Brain tumours account for one quarter of all childhood cancers and are the leading cause of death. Despite advances in treatments, outcomes for the most malignant types of childhood brain tumours remain very poor and far worse than other types of childhood cancer.

Candlelighters is dedicated to supporting children and families through childhood cancer and has been for over 40 years, providing emotional, practical and financial support. This support is there for as long as is needed, which is crucial for children with brain cancers, who often suffer from long-term effects due to the aggressive treatments they receive.

Candlelighters also look to the future, supporting much-needed research into childhood cancers, including brain tumours.

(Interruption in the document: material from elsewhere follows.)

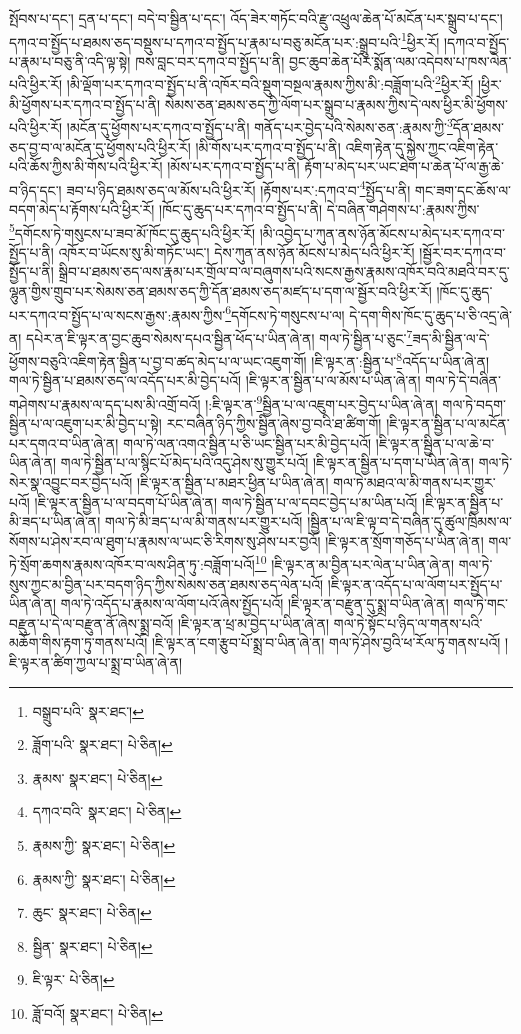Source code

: སྤོབས་པ་དང་། དྲན་པ་དང་། བདེ་བ་སྦྱིན་པ་དང་། འོད་ཟེར་གཏོང་བའི་རྫུ་འཕྲུལ་ཆེན་པོ་མངོན་པར་སྒྲུབ་པ་དང་། དཀའ་བ་སྤྱོད་པ་ཐམས་ཅད་བསྡུས་པ་དཀའ་བ་སྤྱོད་པ་རྣམ་པ་བཅུ་མངོན་པར་:སྒྲུབ་པའི་\footnote{བསྒྲུབ་པའི་  སྣར་ཐང་། }ཕྱིར་རོ། །དཀའ་བ་སྤྱོད་པ་རྣམ་པ་བཅུ་ནི་འདི་ལྟ་སྟེ། ཁས་བླང་བར་དཀའ་བ་སྤྱོད་པ་ནི། བྱང་ཆུབ་ཆེན་པོར་སྨོན་ལམ་འདེབས་པ་ཁས་ལེན་པའི་ཕྱིར་རོ། །མི་ལྡོག་པར་དཀའ་བ་སྤྱོད་པ་ནི་འཁོར་བའི་སྡུག་བསྔལ་རྣམས་ཀྱིས་མི་:བཟློག་པའི་\footnote{ཟློག་པའི་  སྣར་ཐང་།  པེ་ཅིན། }ཕྱིར་རོ། །ཕྱིར་མི་ཕྱོགས་པར་དཀའ་བ་སྤྱོད་པ་ནི། སེམས་ཅན་ཐམས་ཅད་ཀྱི་ལོག་པར་སྒྲུབ་པ་རྣམས་ཀྱིས་དེ་ལས་ཕྱིར་མི་ཕྱོགས་པའི་ཕྱིར་རོ། །མངོན་དུ་ཕྱོགས་པར་དཀའ་བ་སྤྱོད་པ་ནི། གནོད་པར་བྱེད་པའི་སེམས་ཅན་:རྣམས་ཀྱི་\footnote{རྣམས་  སྣར་ཐང་།  པེ་ཅིན། }དོན་ཐམས་ཅད་བྱ་བ་ལ་མངོན་དུ་ཕྱོགས་པའི་ཕྱིར་རོ། །མི་གོས་པར་དཀའ་བ་སྤྱོད་པ་ནི། འཇིག་རྟེན་དུ་སྐྱེས་ཀྱང་འཇིག་རྟེན་པའི་ཆོས་ཀྱིས་མི་གོས་པའི་ཕྱིར་རོ། །མོས་པར་དཀའ་བ་སྤྱོད་པ་ནི། རྟོག་པ་མེད་པར་ཡང་ཐེག་པ་ཆེན་པོ་ལ་རྒྱ་ཆེ་བ་ཉིད་དང་། ཟབ་པ་ཉིད་ཐམས་ཅད་ལ་མོས་པའི་ཕྱིར་རོ། །རྟོགས་པར་:དཀའ་བ་\footnote{དཀའ་བའི་  སྣར་ཐང་།  པེ་ཅིན། }སྤྱོད་པ་ནི། གང་ཟག་དང་ཆོས་ལ་བདག་མེད་པ་རྟོགས་པའི་ཕྱིར་རོ། །ཁོང་དུ་ཆུད་པར་དཀའ་བ་སྤྱོད་པ་ནི། དེ་བཞིན་གཤེགས་པ་:རྣམས་ཀྱིས་\footnote{རྣམས་ཀྱི་  སྣར་ཐང་།  པེ་ཅིན། }དགོངས་ཏེ་གསུངས་པ་ཟབ་མོ་ཁོང་དུ་ཆུད་པའི་ཕྱིར་རོ། །མི་འབྱེད་པ་ཀུན་ནས་ཉོན་མོངས་པ་མེད་པར་དཀའ་བ་སྤྱོད་པ་ནི། འཁོར་བ་ཡོངས་སུ་མི་གཏོང་ཡང་། དེས་ཀུན་ནས་ཉོན་མོངས་པ་མེད་པའི་ཕྱིར་རོ། །སྦྱོར་བར་དཀའ་བ་སྤྱོད་པ་ནི། སྒྲིབ་པ་ཐམས་ཅད་ལས་རྣམ་པར་གྲོལ་བ་ལ་བཞུགས་པའི་སངས་རྒྱས་རྣམས་འཁོར་བའི་མཐའི་བར་དུ་ལྷུན་གྱིས་གྲུབ་པར་སེམས་ཅན་ཐམས་ཅད་ཀྱི་དོན་ཐམས་ཅད་མཛད་པ་དག་ལ་སྦྱོར་བའི་ཕྱིར་རོ། །ཁོང་དུ་ཆུད་པར་དཀའ་བ་སྤྱོད་པ་ལ་སངས་རྒྱས་:རྣམས་ཀྱིས་\footnote{རྣམས་ཀྱི་  སྣར་ཐང་།  པེ་ཅིན། }དགོངས་ཏེ་གསུངས་པ་ལ། དེ་དག་གིས་ཁོང་དུ་ཆུད་པ་ཅི་འདྲ་ཞེ་ན། དཔེར་ན་ཇི་ལྟར་ན་བྱང་ཆུབ་སེམས་དཔའ་སྦྱིན་ཕོད་པ་ཡིན་ཞེ་ན། གལ་ཏེ་སྦྱིན་པ་ཅུང་\footnote{ཆུང་  སྣར་ཐང་།  པེ་ཅིན། }ཟད་མི་སྦྱིན་ལ་དེ་ཕྱོགས་བཅུའི་འཇིག་རྟེན་སྦྱིན་པ་བྱ་བ་ཚད་མེད་པ་ལ་ཡང་འཇུག་གོ། །ཇི་ལྟར་ན་:སྦྱིན་པ་\footnote{སྦྱིན་  སྣར་ཐང་།  པེ་ཅིན། }འདོད་པ་ཡིན་ཞེ་ན། གལ་ཏེ་སྦྱིན་པ་ཐམས་ཅད་ལ་འདོད་པར་མི་བྱེད་པའོ། །ཇི་ལྟར་ན་སྦྱིན་པ་ལ་མོས་པ་ཡིན་ཞེ་ན། གལ་ཏེ་དེ་བཞིན་གཤེགས་པ་རྣམས་ལ་དད་པས་མི་འགྲོ་བའོ། །:ཇི་ལྟར་ན་\footnote{ཇི་ལྟར་  པེ་ཅིན། }སྦྱིན་པ་ལ་འཇུག་པར་བྱེད་པ་ཡིན་ཞེ་ན། གལ་ཏེ་བདག་སྦྱིན་པ་ལ་འཇུག་པར་མི་བྱེད་པ་སྟེ། རང་བཞིན་ཉིད་ཀྱིས་སྦྱིན་ཞེས་བྱ་བའི་ཐ་ཚིག་གོ། །ཇི་ལྟར་ན་སྦྱིན་པ་ལ་མངོན་པར་དགའ་བ་ཡིན་ཞེ་ན། གལ་ཏེ་ལན་འགའ་སྦྱིན་པ་ཅི་ཡང་སྦྱིན་པར་མི་བྱེད་པའོ། །ཇི་ལྟར་ན་སྦྱིན་པ་ལ་ཆེ་བ་ཡིན་ཞེ་ན། གལ་ཏེ་སྦྱིན་པ་ལ་སྙིང་པོ་མེད་པའི་འདུ་ཤེས་སུ་གྱུར་པའོ། །ཇི་ལྟར་ན་སྦྱིན་པ་དག་པ་ཡིན་ཞེ་ན། གལ་ཏེ་སེར་སྣ་འབྱུང་བར་བྱེད་པའོ། །ཇི་ལྟར་ན་སྦྱིན་པ་མཐར་ཕྱིན་པ་ཡིན་ཞེ་ན། གལ་ཏེ་མཐའ་ལ་མི་གནས་པར་གྱུར་པའོ། །ཇི་ལྟར་ན་སྦྱིན་པ་ལ་བདག་པོ་ཡིན་ཞེ་ན། གལ་ཏེ་སྦྱིན་པ་ལ་དབང་བྱེད་པ་མ་ཡིན་པའོ། །ཇི་ལྟར་ན་སྦྱིན་པ་མི་ཟད་པ་ཡིན་ཞེ་ན། གལ་ཏེ་མི་ཟད་པ་ལ་མི་གནས་པར་གྱུར་པའོ། །སྦྱིན་པ་ལ་ཇི་ལྟ་བ་དེ་བཞིན་དུ་ཚུལ་ཁྲིམས་ལ་སོགས་པ་ཤེས་རབ་ལ་ཐུག་པ་རྣམས་ལ་ཡང་ཅི་རིགས་སུ་ཤེས་པར་བྱའོ། །ཇི་ལྟར་ན་སྲོག་གཅོད་པ་ཡིན་ཞེ་ན། གལ་ཏེ་སྲོག་ཆགས་རྣམས་འཁོར་བ་ལས་ཤིན་ཏུ་:བཟློག་པའོ།\footnote{ཟློ་བའོ།  སྣར་ཐང་།  པེ་ཅིན། } །ཇི་ལྟར་ན་མ་བྱིན་པར་ལེན་པ་ཡིན་ཞེ་ན། གལ་ཏེ་སུས་ཀྱང་མ་བྱིན་པར་བདག་ཉིད་ཀྱིས་སེམས་ཅན་ཐམས་ཅད་ལེན་པའོ། །ཇི་ལྟར་ན་འདོད་པ་ལ་ལོག་པར་སྤྱོད་པ་ཡིན་ཞེ་ན། གལ་ཏེ་འདོད་པ་རྣམས་ལ་ལོག་པའོ་ཞེས་སྤྱོད་པའོ། །ཇི་ལྟར་ན་བརྫུན་དུ་སྨྲ་བ་ཡིན་ཞེ་ན། གལ་ཏེ་གང་བརྫུན་པ་དེ་ལ་བརྫུན་ནོ་ཞེས་སྨྲ་བའོ། །ཇི་ལྟར་ན་ཕྲ་མ་བྱེད་པ་ཡིན་ཞེ་ན། གལ་ཏེ་སྟོང་པ་ཉིད་ལ་གནས་པའི་མཆོག་གིས་རྟག་ཏུ་གནས་པའོ། །ཇི་ལྟར་ན་ངག་རྩུབ་པོ་སྨྲ་བ་ཡིན་ཞེ་ན། གལ་ཏེ་ཤེས་བྱའི་ཕ་རོལ་ཏུ་གནས་པའོ། །ཇི་ལྟར་ན་ཚིག་ཀྱལ་པ་སྨྲ་བ་ཡིན་ཞེ་ན།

Academic neurosurgeon, Ryan Mathew
Academic neurosurgeon, Ryan Mathew

Since 2018, Candlelighters have supported academic neurosurgeon, Ryan Mathew, as part of a programme to enhance brain tumour research. Ryan splits his time between treating brain tumour patients and researching to develop these treatments. He is the first and only academic neurosurgeon at Leeds’ Hospitals and one of only a few across the UK: a role made possible through funding from Candlelighters and Yorkshire’s Brain Tumour Charity.

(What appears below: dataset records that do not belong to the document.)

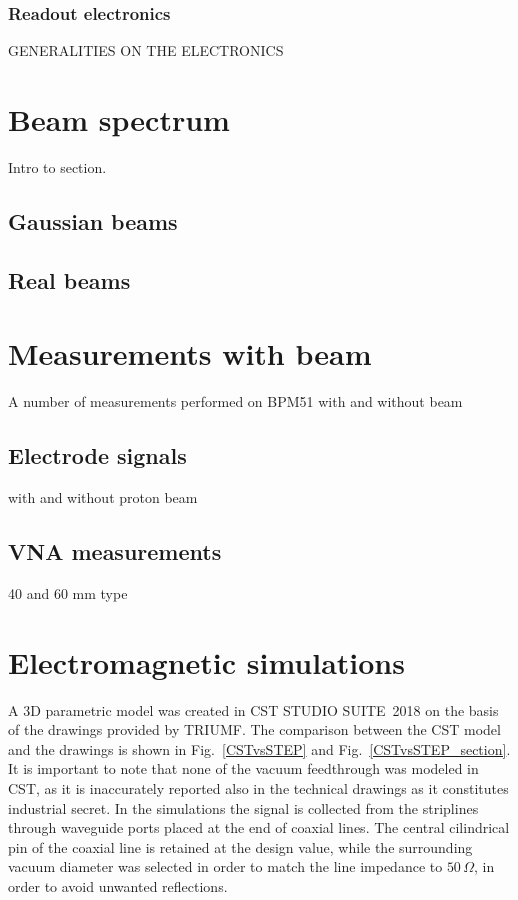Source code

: \subsubsection{Readout electronics}

GENERALITIES ON THE ELECTRONICS


\section[Beam spectrum]{Beam spectrum}

Intro to section.

\subsection[Gaussian beams]{Gaussian beams}

\subsection[Real beams]{Real beams}


\section[Measurements with beam]{Measurements with beam}

A number of measurements performed on BPM51 with and without beam

\subsection[Electrode signals]{Electrode signals}

with and without proton beam

\subsection[VNA measurements]{VNA measurements}

40 and 60 mm type

\section[Electromagnetic simulations]{Electromagnetic simulations}

A 3D parametric model was created in CST STUDIO SUITE\textregistered~2018 on the basis of the drawings provided by TRIUMF. The comparison between the CST model and the drawings is shown in Fig.~\ref{CSTvsSTEP} and Fig.~\ref{CSTvsSTEP_section}. It is important to note that none of the vacuum feedthrough was modeled in CST, as it is inaccurately reported also in the technical drawings as it constitutes industrial secret. In the simulations the signal is collected from the striplines through waveguide ports placed at the end of coaxial lines. The central cilindrical pin of the coaxial line is retained at the design value, while the surrounding vacuum diameter was selected in order to match the line impedance to $50\,\Omega$, in order to avoid unwanted reflections.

Ryan feels passionate about researching brain tumours. He tells us:

The treatments we have for brain tumours are wholly inadequate. Having become a doctor to cure people – not just make them a little bit better, I decided there must be more we could do.

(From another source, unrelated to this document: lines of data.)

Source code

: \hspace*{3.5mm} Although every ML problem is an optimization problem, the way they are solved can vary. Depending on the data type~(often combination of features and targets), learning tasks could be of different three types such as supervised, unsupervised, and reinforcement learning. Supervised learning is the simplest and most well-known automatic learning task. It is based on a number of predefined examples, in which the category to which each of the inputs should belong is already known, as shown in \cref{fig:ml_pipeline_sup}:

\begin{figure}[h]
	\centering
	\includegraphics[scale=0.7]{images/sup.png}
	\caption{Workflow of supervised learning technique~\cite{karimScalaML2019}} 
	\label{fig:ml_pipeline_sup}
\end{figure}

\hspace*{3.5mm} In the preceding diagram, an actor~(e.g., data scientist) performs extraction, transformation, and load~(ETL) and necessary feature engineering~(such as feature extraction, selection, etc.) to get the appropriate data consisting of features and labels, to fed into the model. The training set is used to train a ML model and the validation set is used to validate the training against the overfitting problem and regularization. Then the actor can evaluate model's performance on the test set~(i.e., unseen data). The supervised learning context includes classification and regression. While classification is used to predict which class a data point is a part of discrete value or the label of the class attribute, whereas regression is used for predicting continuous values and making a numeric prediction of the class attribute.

Ryan and his colleagues strive to improve understanding of brain tumours and cancers, to work towards better treatments and cures.

Ryan and his team, who he co-manages alongside Dr Heiko Wurdak, are progressing cutting-edge research to treat and understand brain tumours.

This includes the use of ‘mini-brains’ (pea-sized tissue cultures) to observe the behaviour of tumours in the brain and research methods such as targeted drugs, precision lasers and nanoparticles to target leftover cancer cells following surgery.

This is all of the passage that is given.